In one decade, Bob Hope High School has grown tremendously. The graduating class of 2022 consisted of 93 seniors.
While most Port Arthur residents are familiar with our program, know students of ours, teachers of ours or have visited our campuses … we find many still don’t fully understand what it means to be a “charter school.”
“Are they private or public?”
“Do they get more money?”
This article takes on a few of the most frequently repeated myths in Texas and sets the record straight with facts, data and research provided by the Texas Public Charter School Association.
First, a little background information. Charter schools were first authorized by Texas in 1995. They provide tuition-free public school options to students and families.

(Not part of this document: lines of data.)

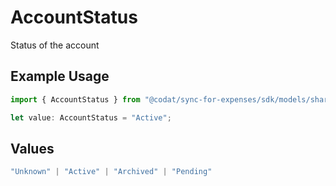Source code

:# AccountStatus

Status of the account

## Example Usage

```typescript
import { AccountStatus } from "@codat/sync-for-expenses/sdk/models/shared";

let value: AccountStatus = "Active";
```

## Values

```typescript
"Unknown" | "Active" | "Archived" | "Pending"
```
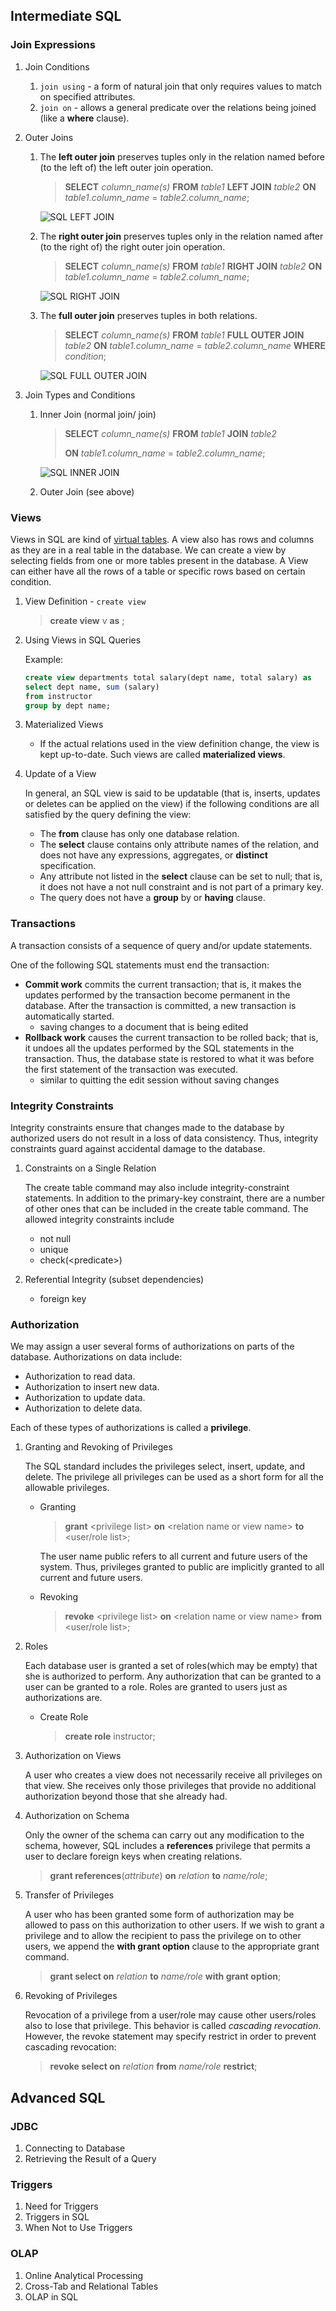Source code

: ## Intermediate SQL

### Join Expressions

1. Join Conditions

   1. `join using` - a form of natural join that only requires values to match on specified attributes.
   2. `join on` - allows a general predicate over the relations being joined (like a **where** clause).

2. Outer Joins

   1. The **left outer join** preserves tuples only in the relation named before (to the
      left of) the left outer join operation.

      >**SELECT** *column_name(s)*
      >**FROM** *table1*
      >**LEFT JOIN** *table2*
      >**ON** *table1.column_name* = *table2.column_name*;

      ![SQL LEFT JOIN](https://www.w3schools.com/sql/img_leftjoin.gif)

   2. The **right outer join** preserves tuples only in the relation named after (to the
      right of) the right outer join operation.

      >**SELECT** *column_name(s)*
      >**FROM** *table1*
      >**RIGHT JOIN** *table2*
      >**ON** *table1.column_name* = *table2.column_name*;

      ![SQL RIGHT JOIN](https://www.w3schools.com/sql/img_rightjoin.gif)

   3. The **full outer join** preserves tuples in both relations.

      >**SELECT** *column_name(s)*
      >**FROM** *table1*
      >**FULL OUTER JOIN** *table2*
      >**ON** *table1.column_name* = *table2.column_name*
      >**WHERE** *condition*;

      ![SQL FULL OUTER JOIN](https://www.w3schools.com/sql/img_fulljoin.gif)

3. Join Types and Conditions

   1. Inner Join (normal join/ join)

      >**SELECT** *column_name(s)*
      >**FROM** *table1* **JOIN** *table2*
      >
      >**ON** *table1.column_name* = *table2.column_name*;

      ![SQL INNER JOIN](https://www.w3schools.com/sql/img_innerjoin.gif)

   2. Outer Join (see above)

### Views

Views in SQL are kind of <u>virtual tables</u>. A view also has rows and columns as they are in a real table in the database. We can create a view by selecting fields from one or more tables present in the database. A View can either have all the rows of a table or specific rows based on certain condition.

1. View Definition - `create view`

   >**create view** v **as** <query expression>;

2. Using Views in SQL Queries

   Example:

   ```sql
   create view departments total salary(dept name, total salary) as
   select dept name, sum (salary)
   from instructor
   group by dept name;
   ```

3. Materialized Views

   - If the actual relations used in the view definition change, the view is kept
     up-to-date. Such views are called **materialized views**.

4. Update of a View

   In general, an SQL view is said to be updatable (that is, inserts, updates or
   deletes can be applied on the view) if the following conditions are all satisfied by
   the query defining the view:

   - The **from** clause has only one database relation.
   - The **select** clause contains only attribute names of the relation, and does not
     have any expressions, aggregates, or **distinct** specification.
   - Any attribute not listed in the **select** clause can be set to null; that is, it does
     not have a not null constraint and is not part of a primary key.
   - The query does not have a **group** by or **having** clause.

### Transactions

A transaction consists of a sequence of query and/or update statements.

One of the following SQL statements must end the transaction:

- **Commit work** commits the current transaction; that is, it makes the updates
  performed by the transaction become permanent in the database. After the
  transaction is committed, a new transaction is automatically started.
  - saving changes to a document that is being edited
- **Rollback work** causes the current transaction to be rolled back; that is, it
  undoes all the updates performed by the SQL statements in the transaction.
  Thus, the database state is restored to what it was before the first statement
  of the transaction was executed.
  - similar to quitting the edit session without saving changes

### Integrity Constraints

Integrity constraints ensure that changes made to the database by authorized
users do not result in a loss of data consistency. Thus, integrity constraints guard
against accidental damage to the database.

1. Constraints on a Single Relation

   The create table command may also include integrity-constraint statements. In
   addition to the primary-key constraint, there are a number of other ones that
   can be included in the create table command. The allowed integrity constraints
   include

   - not null
   - unique
   - check(\<predicate>)

2. Referential Integrity (subset dependencies)

   - foreign key 

### Authorization

We may assign a user several forms of authorizations on parts of the database. Authorizations on data include:

- Authorization to read data.
- Authorization to insert new data.
- Authorization to update data.
- Authorization to delete data.

Each of these types of authorizations is called a **privilege**.

1. Granting and Revoking of Privileges

   The SQL standard includes the privileges select, insert, update, and delete. The
   privilege all privileges can be used as a short form for all the allowable privileges.

   - Granting

     >**grant** \<privilege list>
     >**on** \<relation name or view name>
     >**to** <user/role list>;

     The user name public refers to all current and future users of the system. Thus, privileges granted to public are implicitly granted to all current and future
     users.

   - Revoking

     >**revoke** \<privilege list>
     >**on** \<relation name or view name>
     >**from** <user/role list>;

2. Roles

   Each database user is granted a set of roles(which may be empty) that she is authorized to perform. Any authorization that can be granted to a user can be granted to a role. Roles are granted to users just as authorizations are.

   - Create Role

     > **create role** instructor;

3. Authorization on Views

   A user who creates a view does not necessarily receive all privileges on that
   view. She receives only those privileges that provide no additional authorization
   beyond those that she already had.

4. Authorization on Schema

   Only the owner of the schema can carry out any modification to the
   schema, however, SQL includes a **references** privilege that permits a user to declare foreign keys when creating relations.

   > **grant references**(*attribute*) **on** *relation* **to** *name/role*;

5. Transfer of Privileges

   A user who has been granted some form of authorization may be allowed to
   pass on this authorization to other users. If we wish to grant a privilege and to allow the recipient to pass the privilege on to other users, we append the **with grant option** clause to the appropriate grant command.

   > **grant select on** *relation* **to** *name/role* **with grant option**;

6. Revoking of Privileges

   Revocation of a privilege from a user/role may cause other users/roles also to lose that privilege. This behavior is called *cascading revocation*. However, the revoke
   statement may specify restrict in order to prevent cascading revocation:

   > **revoke select on** *relation* **from** *name/role* **restrict**;



## Advanced SQL

### JDBC

1. Connecting to Database
2. Retrieving the Result of a Query

### Triggers

1. Need for Triggers
2. Triggers in SQL
3. When Not to Use Triggers

### OLAP

1. Online Analytical Processing
2. Cross-Tab and Relational Tables
3. OLAP in SQL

They are often called “open-enrollment” charter schools because they are open to all students. All charter schools in Texas are authorized to open by the Texas Education Agency through an application process and are funded through the state’s Foundation School Program – just like traditional independent school districts.

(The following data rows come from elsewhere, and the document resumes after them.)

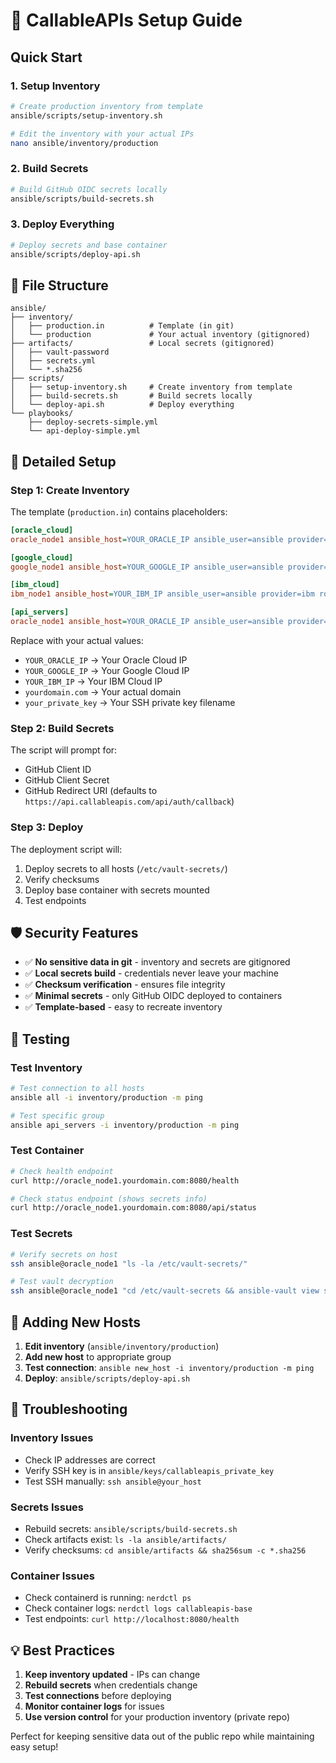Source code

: # 🚀 CallableAPIs Setup Guide

## **Quick Start**

### **1. Setup Inventory**
```bash
# Create production inventory from template
ansible/scripts/setup-inventory.sh

# Edit the inventory with your actual IPs
nano ansible/inventory/production
```

### **2. Build Secrets**
```bash
# Build GitHub OIDC secrets locally
ansible/scripts/build-secrets.sh
```

### **3. Deploy Everything**
```bash
# Deploy secrets and base container
ansible/scripts/deploy-api.sh
```

## 📁 **File Structure**

```
ansible/
├── inventory/
│   ├── production.in          # Template (in git)
│   └── production             # Your actual inventory (gitignored)
├── artifacts/                 # Local secrets (gitignored)
│   ├── vault-password
│   ├── secrets.yml
│   └── *.sha256
├── scripts/
│   ├── setup-inventory.sh     # Create inventory from template
│   ├── build-secrets.sh       # Build secrets locally
│   └── deploy-api.sh          # Deploy everything
└── playbooks/
    ├── deploy-secrets-simple.yml
    └── api-deploy-simple.yml
```

## 🔧 **Detailed Setup**

### **Step 1: Create Inventory**

The template (`production.in`) contains placeholders:

```ini
[oracle_cloud]
oracle_node1 ansible_host=YOUR_ORACLE_IP ansible_user=ansible provider=oracle role=primary

[google_cloud]
google_node1 ansible_host=YOUR_GOOGLE_IP ansible_user=ansible provider=google role=monitoring

[ibm_cloud]
ibm_node1 ansible_host=YOUR_IBM_IP ansible_user=ansible provider=ibm role=services

[api_servers]
oracle_node1 ansible_host=YOUR_ORACLE_IP ansible_user=ansible provider=oracle role=api_server
```

Replace with your actual values:
- `YOUR_ORACLE_IP` → Your Oracle Cloud IP
- `YOUR_GOOGLE_IP` → Your Google Cloud IP
- `YOUR_IBM_IP` → Your IBM Cloud IP
- `yourdomain.com` → Your actual domain
- `your_private_key` → Your SSH private key filename

### **Step 2: Build Secrets**

The script will prompt for:
- GitHub Client ID
- GitHub Client Secret
- GitHub Redirect URI (defaults to `https://api.callableapis.com/api/auth/callback`)

### **Step 3: Deploy**

The deployment script will:
1. Deploy secrets to all hosts (`/etc/vault-secrets/`)
2. Verify checksums
3. Deploy base container with secrets mounted
4. Test endpoints

## 🛡️ **Security Features**

- ✅ **No sensitive data in git** - inventory and secrets are gitignored
- ✅ **Local secrets build** - credentials never leave your machine
- ✅ **Checksum verification** - ensures file integrity
- ✅ **Minimal secrets** - only GitHub OIDC deployed to containers
- ✅ **Template-based** - easy to recreate inventory

## 🧪 **Testing**

### **Test Inventory**
```bash
# Test connection to all hosts
ansible all -i inventory/production -m ping

# Test specific group
ansible api_servers -i inventory/production -m ping
```

### **Test Container**
```bash
# Check health endpoint
curl http://oracle_node1.yourdomain.com:8080/health

# Check status endpoint (shows secrets info)
curl http://oracle_node1.yourdomain.com:8080/api/status
```

### **Test Secrets**
```bash
# Verify secrets on host
ssh ansible@oracle_node1 "ls -la /etc/vault-secrets/"

# Test vault decryption
ssh ansible@oracle_node1 "cd /etc/vault-secrets && ansible-vault view secrets.yml --vault-password-file vault-password"
```

## 🔄 **Adding New Hosts**

1. **Edit inventory** (`ansible/inventory/production`)
2. **Add new host** to appropriate group
3. **Test connection**: `ansible new_host -i inventory/production -m ping`
4. **Deploy**: `ansible/scripts/deploy-api.sh`

## 🚨 **Troubleshooting**

### **Inventory Issues**
- Check IP addresses are correct
- Verify SSH key is in `ansible/keys/callableapis_private_key`
- Test SSH manually: `ssh ansible@your_host`

### **Secrets Issues**
- Rebuild secrets: `ansible/scripts/build-secrets.sh`
- Check artifacts exist: `ls -la ansible/artifacts/`
- Verify checksums: `cd ansible/artifacts && sha256sum -c *.sha256`

### **Container Issues**
- Check containerd is running: `nerdctl ps`
- Check container logs: `nerdctl logs callableapis-base`
- Test endpoints: `curl http://localhost:8080/health`

## 💡 **Best Practices**

1. **Keep inventory updated** - IPs can change
2. **Rebuild secrets** when credentials change
3. **Test connections** before deploying
4. **Monitor container logs** for issues
5. **Use version control** for your production inventory (private repo)

Perfect for keeping sensitive data out of the public repo while maintaining easy setup!
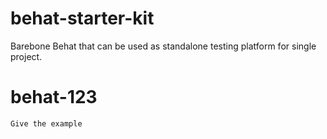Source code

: # behat-starter-kit
Barebone Behat that can be used as standalone testing platform for single project.
# behat-123
```
Give the example
```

Charter schools are also held to the same academic and financial standards as traditional ISDs.
Let’s get into some common misconceptions about charter schools.
MYTH NO. 1: Public charter schools “cherry pick” students.

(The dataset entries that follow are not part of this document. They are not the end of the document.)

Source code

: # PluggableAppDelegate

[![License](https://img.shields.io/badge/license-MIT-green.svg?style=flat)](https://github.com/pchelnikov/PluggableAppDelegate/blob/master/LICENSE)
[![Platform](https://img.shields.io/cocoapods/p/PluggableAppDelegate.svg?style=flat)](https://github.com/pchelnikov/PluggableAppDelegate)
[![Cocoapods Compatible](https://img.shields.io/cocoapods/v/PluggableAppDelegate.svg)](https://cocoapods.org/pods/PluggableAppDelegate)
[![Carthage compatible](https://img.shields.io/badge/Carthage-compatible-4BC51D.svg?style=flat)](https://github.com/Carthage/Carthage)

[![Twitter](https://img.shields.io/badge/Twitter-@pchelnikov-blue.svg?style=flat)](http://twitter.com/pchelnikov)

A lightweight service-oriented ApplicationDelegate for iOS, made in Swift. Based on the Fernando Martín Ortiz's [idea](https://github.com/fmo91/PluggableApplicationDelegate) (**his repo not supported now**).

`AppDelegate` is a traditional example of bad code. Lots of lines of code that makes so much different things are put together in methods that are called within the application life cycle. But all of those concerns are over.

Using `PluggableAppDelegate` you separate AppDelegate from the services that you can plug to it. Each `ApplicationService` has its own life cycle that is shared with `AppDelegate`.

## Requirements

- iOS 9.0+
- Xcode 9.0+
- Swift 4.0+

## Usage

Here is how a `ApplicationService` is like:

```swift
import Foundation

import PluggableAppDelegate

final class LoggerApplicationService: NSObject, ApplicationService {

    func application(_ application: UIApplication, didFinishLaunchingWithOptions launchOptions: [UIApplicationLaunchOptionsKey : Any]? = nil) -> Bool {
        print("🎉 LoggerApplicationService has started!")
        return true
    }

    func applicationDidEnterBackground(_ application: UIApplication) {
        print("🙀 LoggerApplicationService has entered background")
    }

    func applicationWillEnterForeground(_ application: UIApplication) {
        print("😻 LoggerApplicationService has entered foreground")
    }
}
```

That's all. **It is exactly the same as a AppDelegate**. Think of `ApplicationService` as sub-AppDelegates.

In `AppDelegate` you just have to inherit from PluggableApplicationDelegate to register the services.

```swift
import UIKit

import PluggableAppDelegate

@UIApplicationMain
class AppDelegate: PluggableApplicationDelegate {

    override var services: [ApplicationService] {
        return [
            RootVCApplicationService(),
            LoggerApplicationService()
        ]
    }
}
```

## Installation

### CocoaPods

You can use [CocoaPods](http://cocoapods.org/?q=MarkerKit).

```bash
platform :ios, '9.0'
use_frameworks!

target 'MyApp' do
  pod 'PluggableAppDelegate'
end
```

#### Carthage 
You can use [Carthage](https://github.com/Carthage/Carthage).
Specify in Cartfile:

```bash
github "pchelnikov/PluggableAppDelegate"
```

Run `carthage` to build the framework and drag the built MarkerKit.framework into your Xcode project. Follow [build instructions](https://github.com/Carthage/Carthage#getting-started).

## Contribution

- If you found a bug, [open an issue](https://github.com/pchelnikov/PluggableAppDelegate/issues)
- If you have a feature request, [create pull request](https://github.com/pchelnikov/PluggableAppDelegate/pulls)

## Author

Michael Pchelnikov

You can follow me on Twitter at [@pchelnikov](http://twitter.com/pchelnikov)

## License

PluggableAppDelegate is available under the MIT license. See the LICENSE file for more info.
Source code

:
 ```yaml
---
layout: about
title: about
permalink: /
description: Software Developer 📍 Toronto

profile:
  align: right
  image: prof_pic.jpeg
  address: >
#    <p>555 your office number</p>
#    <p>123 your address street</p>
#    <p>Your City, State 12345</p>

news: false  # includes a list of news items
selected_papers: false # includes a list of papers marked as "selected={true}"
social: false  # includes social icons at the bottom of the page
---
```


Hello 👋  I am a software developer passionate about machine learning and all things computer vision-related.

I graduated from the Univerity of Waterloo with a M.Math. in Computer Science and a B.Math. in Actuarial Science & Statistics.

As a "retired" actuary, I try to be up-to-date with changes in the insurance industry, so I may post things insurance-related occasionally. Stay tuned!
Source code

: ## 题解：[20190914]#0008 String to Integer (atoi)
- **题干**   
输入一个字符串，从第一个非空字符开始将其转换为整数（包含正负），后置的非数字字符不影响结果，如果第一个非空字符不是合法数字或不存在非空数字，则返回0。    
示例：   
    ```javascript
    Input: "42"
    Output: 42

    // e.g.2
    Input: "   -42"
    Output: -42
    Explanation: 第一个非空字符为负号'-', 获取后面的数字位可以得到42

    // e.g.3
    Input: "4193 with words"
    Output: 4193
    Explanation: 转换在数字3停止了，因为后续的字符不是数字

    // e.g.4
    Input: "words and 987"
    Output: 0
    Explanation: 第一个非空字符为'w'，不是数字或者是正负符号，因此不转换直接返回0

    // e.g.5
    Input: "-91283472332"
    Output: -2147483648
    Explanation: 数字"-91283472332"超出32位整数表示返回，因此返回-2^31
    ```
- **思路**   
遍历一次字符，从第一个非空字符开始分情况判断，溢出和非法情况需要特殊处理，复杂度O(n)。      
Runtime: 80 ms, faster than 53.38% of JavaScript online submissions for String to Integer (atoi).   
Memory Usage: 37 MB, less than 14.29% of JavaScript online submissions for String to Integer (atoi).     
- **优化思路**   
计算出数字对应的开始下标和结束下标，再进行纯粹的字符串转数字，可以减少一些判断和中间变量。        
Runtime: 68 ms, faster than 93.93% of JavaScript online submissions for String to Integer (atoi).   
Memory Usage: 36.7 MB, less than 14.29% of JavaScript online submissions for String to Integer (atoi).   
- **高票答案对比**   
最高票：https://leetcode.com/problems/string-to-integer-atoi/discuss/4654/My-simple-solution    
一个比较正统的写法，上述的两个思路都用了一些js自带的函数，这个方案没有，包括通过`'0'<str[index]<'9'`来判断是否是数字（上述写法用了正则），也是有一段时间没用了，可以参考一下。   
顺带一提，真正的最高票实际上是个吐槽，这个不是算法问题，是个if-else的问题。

FACT: Public charter schools must take all students and are legally prohibited from selecting students based on academic ability or other preferences. Public charter schools must allow any school-aged child to enroll in their schools if they live within the geographic boundary approved in its state authorized charter and subject to open seats.
Under the Texas Education Code, open enrollment charter schools cannot discriminate in their admission policies based on “sex, national origin, ethnicity, religion, disability, academic, artistic, or athletic ability, or the district the child would otherwise attend.” If the number of applications exceeds available seats at a public charter school, they must hold a random lottery to fill seats. Therefore, charters by law may not choose high performing students to fill their classrooms.
MYTH NO. 2: Public charter schools receive more funding than traditional Independent School Districts.
FACT: Public charter schools receive only 85 percent of total per-pupil funding that traditional ISDs receive.Texas school districts receive state and local funding to educate their students. Public charter schools, however, receive NO local tax dollars. Because traditional ISDs receive local and state funding, there is a funding gap: traditional ISD schools receive $1,700 per student more than public charter schools.
MYTH NO. 3: Public charter schools do not enroll students with disabilities and do not offer services for these students.
FACT: Public charter schools offer services for students with all forms of special needs. In the Bob Hope School District, 8 percent of students are those with special needs. Public charter schools are prohibited from excluding students on the basis of disability and all state and federal laws regarding special education programs apply to open-enrollment charter schools, just as they do at traditional ISDs.
The Bob Hope School, serving students from pre-Kindergarten 3 through 12th grade in Port Arthur and Beaumont, is proud to offer families in Jefferson County another choice for their free, public education.
All of our schools are still enrolling students for the 2022-23 school year and as mentioned in this article, ALL students are welcome to join the BHS family.